Top of SOURCE DATA
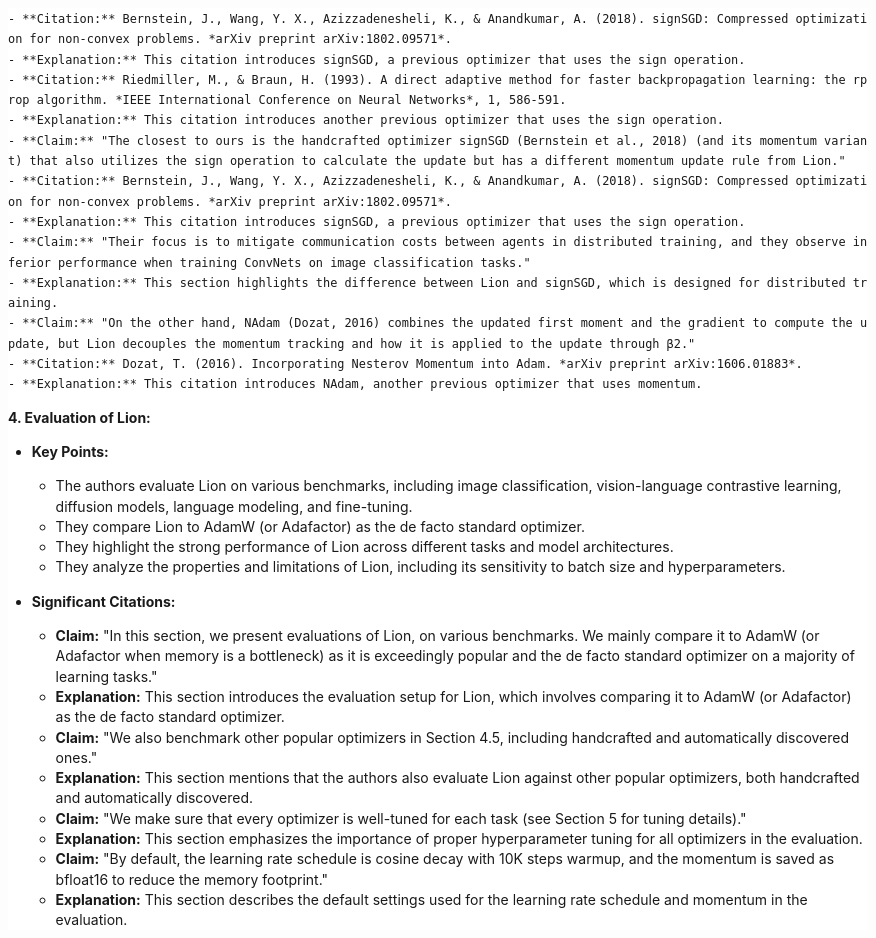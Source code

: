     - **Citation:** Bernstein, J., Wang, Y. X., Azizzadenesheli, K., & Anandkumar, A. (2018). signSGD: Compressed optimization for non-convex problems. *arXiv preprint arXiv:1802.09571*.
    - **Explanation:** This citation introduces signSGD, a previous optimizer that uses the sign operation.
    - **Citation:** Riedmiller, M., & Braun, H. (1993). A direct adaptive method for faster backpropagation learning: the rprop algorithm. *IEEE International Conference on Neural Networks*, 1, 586-591.
    - **Explanation:** This citation introduces another previous optimizer that uses the sign operation.
    - **Claim:** "The closest to ours is the handcrafted optimizer signSGD (Bernstein et al., 2018) (and its momentum variant) that also utilizes the sign operation to calculate the update but has a different momentum update rule from Lion."
    - **Citation:** Bernstein, J., Wang, Y. X., Azizzadenesheli, K., & Anandkumar, A. (2018). signSGD: Compressed optimization for non-convex problems. *arXiv preprint arXiv:1802.09571*.
    - **Explanation:** This citation introduces signSGD, a previous optimizer that uses the sign operation.
    - **Claim:** "Their focus is to mitigate communication costs between agents in distributed training, and they observe inferior performance when training ConvNets on image classification tasks."
    - **Explanation:** This section highlights the difference between Lion and signSGD, which is designed for distributed training.
    - **Claim:** "On the other hand, NAdam (Dozat, 2016) combines the updated first moment and the gradient to compute the update, but Lion decouples the momentum tracking and how it is applied to the update through β2."
    - **Citation:** Dozat, T. (2016). Incorporating Nesterov Momentum into Adam. *arXiv preprint arXiv:1606.01883*.
    - **Explanation:** This citation introduces NAdam, another previous optimizer that uses momentum.

**4. Evaluation of Lion:**

- **Key Points:**
    - The authors evaluate Lion on various benchmarks, including image classification, vision-language contrastive learning, diffusion models, language modeling, and fine-tuning.
    - They compare Lion to AdamW (or Adafactor) as the de facto standard optimizer.
    - They highlight the strong performance of Lion across different tasks and model architectures.
    - They analyze the properties and limitations of Lion, including its sensitivity to batch size and hyperparameters.

- **Significant Citations:**

    - **Claim:** "In this section, we present evaluations of Lion, on various benchmarks. We mainly compare it to AdamW (or Adafactor when memory is a bottleneck) as it is exceedingly popular and the de facto standard optimizer on a majority of learning tasks."
    - **Explanation:** This section introduces the evaluation setup for Lion, which involves comparing it to AdamW (or Adafactor) as the de facto standard optimizer.
    - **Claim:** "We also benchmark other popular optimizers in Section 4.5, including handcrafted and automatically discovered ones."
    - **Explanation:** This section mentions that the authors also evaluate Lion against other popular optimizers, both handcrafted and automatically discovered.
    - **Claim:** "We make sure that every optimizer is well-tuned for each task (see Section 5 for tuning details)."
    - **Explanation:** This section emphasizes the importance of proper hyperparameter tuning for all optimizers in the evaluation.
    - **Claim:** "By default, the learning rate schedule is cosine decay with 10K steps warmup, and the momentum is saved as bfloat16 to reduce the memory footprint."
    - **Explanation:** This section describes the default settings used for the learning rate schedule and momentum in the evaluation.
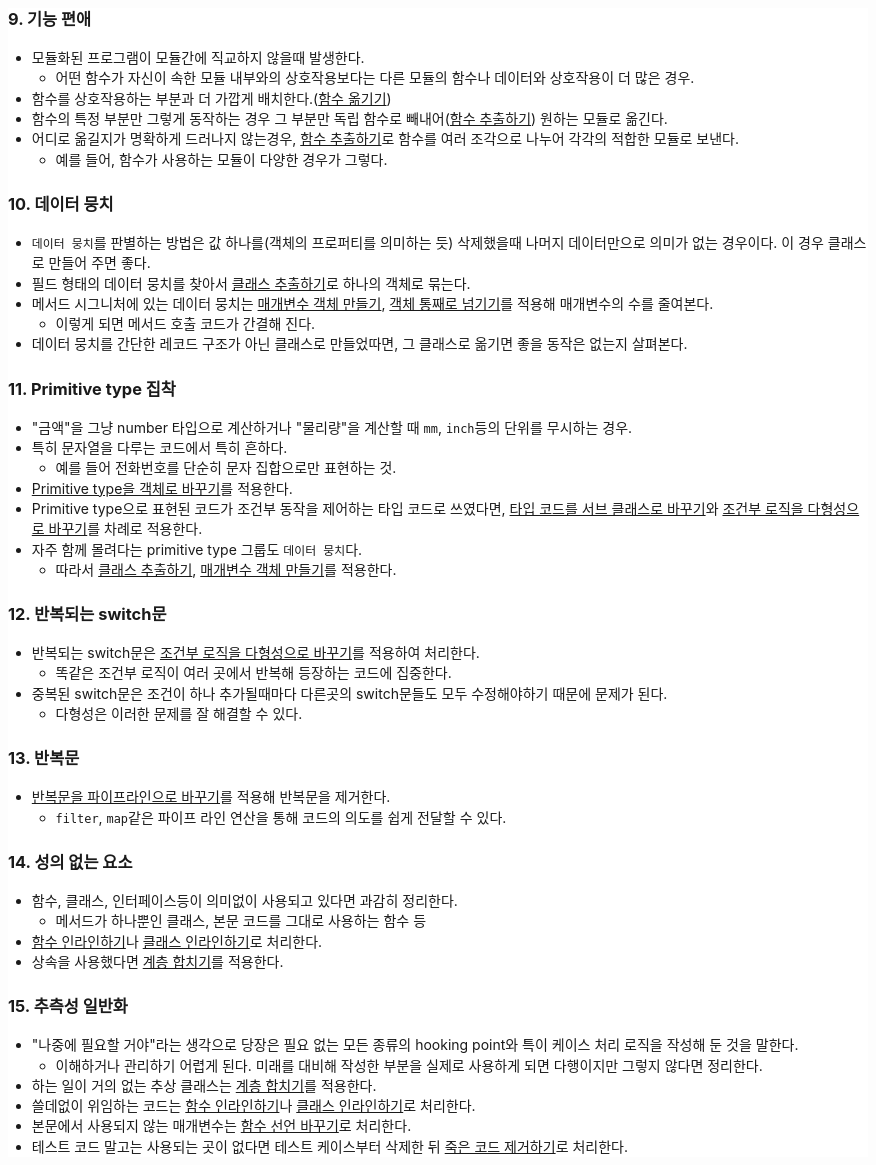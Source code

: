 ### 9. 기능 편애

- 모듈화된 프로그램이 모듈간에 직교하지 않을때 발생한다.
  - 어떤 함수가 자신이 속한 모듈 내부와의 상호작용보다는 다른 모듈의 함수나 데이터와 상호작용이 더 많은 경우.
- 함수를 상호작용하는 부분과 더 가깝게 배치한다.([함수 옮기기](함수옮기기))
- 함수의 특정 부분만 그렇게 동작하는 경우 그 부분만 독립 함수로 빼내어([함수 추출하기](함수추출하기)) 원하는 모듈로 옮긴다.
- 어디로 옮길지가 명확하게 드러나지 않는경우, [함수 추출하기](함수추출하기)로 함수를 여러 조각으로 나누어 각각의 적합한 모듈로 보낸다.
  - 예를 들어, 함수가 사용하는 모듈이 다양한 경우가 그렇다.

### 10. 데이터 뭉치

- `데이터 뭉치`를 판별하는 방법은 값 하나를(객체의 프로퍼티를 의미하는 듯) 삭제했을때 나머지 데이터만으로 의미가 없는 경우이다. 이 경우 클래스로 만들어 주면 좋다.
- 필드 형태의 데이터 뭉치를 찾아서 [클래스 추출하기](클래스추출하기)로 하나의 객체로 묶는다.
- 메서드 시그니처에 있는 데이터 뭉치는 [매개변수 객체 만들기](매개변수객체만들기), [객체 통째로 넘기기](객체통째로넘기기)를 적용해 매개변수의 수를 줄여본다.
  - 이렇게 되면 메서드 호출 코드가 간결해 진다.
- 데이터 뭉치를 간단한 레코드 구조가 아닌 클래스로 만들었따면, 그 클래스로 옮기면 좋을 동작은 없는지 살펴본다.

### 11. Primitive type 집착

- "금액"을 그냥 number 타입으로 계산하거나 "물리량"을 계산할 때 `mm`, `inch`등의 단위를 무시하는 경우.
- 특히 문자열을 다루는 코드에서 특히 흔하다.
  - 예를 들어 전화번호를 단순히 문자 집합으로만 표현하는 것.
- [Primitive type을 객체로 바꾸기](기본형을객체로바꾸기)를 적용한다.
- Primitive type으로 표현된 코드가 조건부 동작을 제어하는 타입 코드로 쓰였다면, [타입 코드를 서브 클래스로 바꾸기](타입코드를서브클래스로바꾸기)와 [조건부 로직을 다형성으로 바꾸기](조건부로직을다형성으로바꾸기)를 차례로 적용한다.
- 자주 함께 몰려다는 primitive type 그룹도 `데이터 뭉치`다.
  - 따라서 [클래스 추출하기](클래스추출하기), [매개변수 객체 만들기](매개변수객체만들기)를 적용한다.

### 12. 반복되는 switch문

- 반복되는 switch문은 [조건부 로직을 다형성으로 바꾸기](조건부로직을다형성으로바꾸기)를 적용하여 처리한다.
  - 똑같은 조건부 로직이 여러 곳에서 반복해 등장하는 코드에 집중한다.
- 중복된 switch문은 조건이 하나 추가될때마다 다른곳의 switch문들도 모두 수정해야하기 때문에 문제가 된다.
  - 다형성은 이러한 문제를 잘 해결할 수 있다.

### 13. 반복문

- [반복문을 파이프라인으로 바꾸기](반복문을파이프라인으로바꾸기)를 적용해 반복문을 제거한다.
  - `filter`, `map`같은 파이프 라인 연산을 통해 코드의 의도를 쉽게 전달할 수 있다.

### 14. 성의 없는 요소

- 함수, 클래스, 인터페이스등이 의미없이 사용되고 있다면 과감히 정리한다.
  - 메서드가 하나뿐인 클래스, 본문 코드를 그대로 사용하는 함수 등
- [함수 인라인하기](함수인라인하기)나 [클래스 인라인하기](클래스인라인하기)로 처리한다.
- 상속을 사용했다면 [계층 합치기](계층합치기)를 적용한다.

### 15. 추측성 일반화

- "나중에 필요할 거야"라는 생각으로 당장은 필요 없는 모든 종류의 hooking point와 특이 케이스 처리 로직을 작성해 둔 것을 말한다.
  - 이해하거나 관리하기 어렵게 된다. 미래를 대비해 작성한 부분을 실제로 사용하게 되면 다행이지만 그렇지 않다면 정리한다.
- 하는 일이 거의 없는 추상 클래스는 [계층 합치기](계층합치기)를 적용한다.
- 쓸데없이 위임하는 코드는 [함수 인라인하기](함수인라인하기)나 [클래스 인라인하기](클래스인라인하기)로 처리한다.
- 본문에서 사용되지 않는 매개변수는 [함수 선언 바꾸기](함수선언바꾸기)로 처리한다.
- 테스트 코드 말고는 사용되는 곳이 없다면 테스트 케이스부터 삭제한 뒤 [죽은 코드 제거하기](죽은코드제거하기)로 처리한다.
Bottom of SOURCE DATA
TASK TO CARRY OUT
List every line above that contains the word "between".

SOLUTION
    - **Claim:** "Their focus is to mitigate communication costs between agents in distributed training, and they observe inferior performance when training ConvNets on image classification tasks."
    - **Explanation:** This section highlights the difference between Lion and signSGD, which is designed for distributed training.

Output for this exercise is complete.